В её поэтическом мире и в жизни всё оказалось так взаимосвязано и символично, как это только и бывает у настоящих поэтов. Когда она сжигала свой архив, можно было только догадываться о том, какая трагедия творилась в её душе… Но этот огонь как бы продолжился в дальнейшем. Дом, в котором они жили в последнее время по переулку Нагайцева, сгорел… Старший сын Алексей, человек больной, оставшись в нём один, допустил пожар. Его спасли соседи, а дома больше нет…
Мне снился дом, высокий и красивый,
И я не знала, что – не мне одной.
Она ушла от «позорища славы мирской», но не смогла уйти от литературы. Поэзия её не отпустила. «Богомолки», как выразилась её подруга-поэтесса, как видим, из неё не получилось. Она осталась глубоко верующим, православным человеком, воцерковленным, хорошо знающим Священное Писание, но прежде всего – поэтом.
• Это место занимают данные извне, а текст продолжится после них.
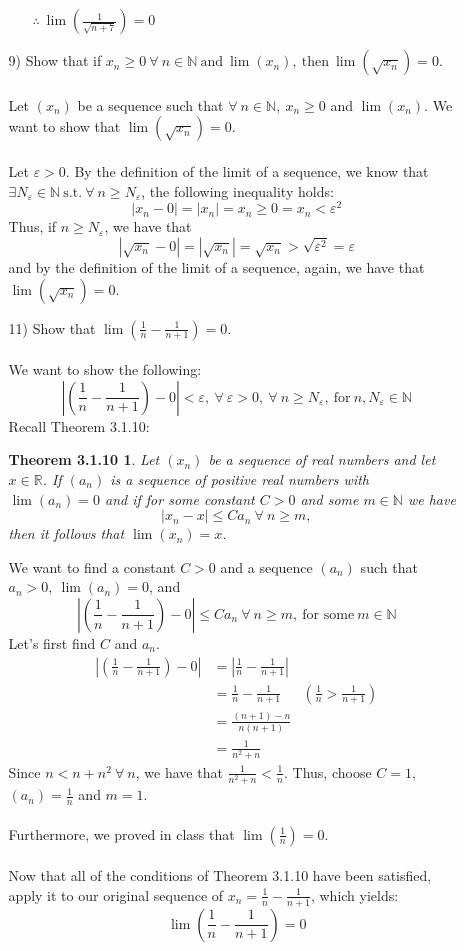 \documentclass[12pt,letterpaper]{article}
\newcommand{\st}{\ \text{s.t.}\ }
\newcommand{\abs}[1]{\left\lvert #1 \right\rvert}
\newcommand{\R}{\mathbb{R}}
\newcommand{\N}{\mathbb{N}}
\newtheorem*{3.1.10}{Theorem 3.1.10}
\theoremstyle{case}
\begin{document}
\begin{enumerate}
\begin{enumerate}
\begin{enumerate}
					\\\\$\therefore\ \lim (\frac{1}{\sqrt{n+7}})=0$
				\end{enumerate}
			\item[9)] Show that if $x_n \geq 0\ \forall\ n \in \mathbb{N}\ \text{and}\ \lim (x_n),\ \text{then}\ \lim (\sqrt{x_n})=0$.
			\\\\Let $(x_n)$ be a sequence such that $\forall\ n \in \N,\ x_n \geq 0$ and $\lim (x_n)$. We want to show that $\lim (\sqrt{x_n})=0$.
			\\\\Let $\varepsilon >0$. By the definition of the limit of a sequence, we know that $\exists N_\varepsilon \in \N \st \forall\ n \geq N_\varepsilon$, the following inequality holds:
			\[\abs{x_n-0}=\abs{x_n}=x_n \geq 0 = x_n < \varepsilon^2\]
			Thus, if $n \geq N_\varepsilon$, we have that
			\[\abs{\sqrt{x_n}-0}=\abs{\sqrt{x_n}}=\sqrt{x_n}>\sqrt{\varepsilon^2}=\varepsilon\]
			and by the definition of the limit of a sequence, again, we have that $\lim (\sqrt{x_n})=0$.
			
			\item[11)] Show that $\lim (\frac{1}{n}-\frac{1}{n+1})=0$.
			\\\\We want to show the following:
			\[\abs{\left(\frac{1}{n}-\frac{1}{n+1}\right)-0}<\varepsilon,\ \forall\ \varepsilon > 0,\ \forall\ n \geq N_\varepsilon,\ \text{for}\ n,N_\varepsilon \in \N\]
			Recall Theorem 3.1.10:
			\begin{3.1.10}
				Let $(x_n)$ be a sequence of real numbers and let $x \in \R$. If $(a_n)$ is a sequence of positive real numbers with $\lim (a_n) = 0$ and if for some constant $C>0$ and some $m \in \N$ we have 
				\[\abs{x_n-x}\leq Ca_n\ \forall\ n \geq m,\]
				then it follows that $\lim (x_n)=x$.
			\end{3.1.10}
			We want to find a constant $C>0$ and a sequence $(a_n)$ such that $a_n>0,\ \lim (a_n)=0$, and 
			\[\abs{\left(\frac{1}{n}-\frac{1}{n+1}\right)-0}\leq Ca_n\ \forall\ n \geq m,\ \text{for some}\ m \in \N\]
			Let's first find $C$ and $a_n$.
			\begin{align*}
				\abs{\left(\frac{1}{n}-\frac{1}{n+1}\right)-0} &= \abs{\frac{1}{n}-\frac{1}{n+1}}
				\\ &=\frac{1}{n}-\frac{1}{n+1} &\left(\frac{1}{n}>\frac{1}{n+1}\right)
				\\ &=\frac{(n+1)-n}{n(n+1)}
				\\ &=\frac{1}{n^2+n}
			\end{align*}
			Since $n < n+n^2\ \forall\ n$, we have that $\frac{1}{n^2+n}<\frac{1}{n}$. Thus, choose $C=1$, $(a_n)=\frac{1}{n}$ and $m=1$.
			\\\\Furthermore, we proved in class that $\lim (\frac{1}{n})=0$.
			\\\\Now that all of the conditions of Theorem 3.1.10 have been satisfied, apply it to our original sequence of $x_n = \frac{1}{n}-\frac{1}{n+1}$, which yields:
			\[\lim \left(\frac{1}{n}-\frac{1}{n+1}\right)=0\]
			

\end{enumerate}
\end{enumerate}
\end{document}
Это она и сама осознавала: «Душою повёрнута к Богу, а ликом – к родной стороне»…
В 2010 году по инициативе Ставропольской писательской организации, городской думы, коллектива библиотеки «ЦБС г. Минеральные Воды» Центральной городской библиотеке Минеральных Вод присвоено имя поэта и педагога Раисы Николаевны Котовской (1951-2007).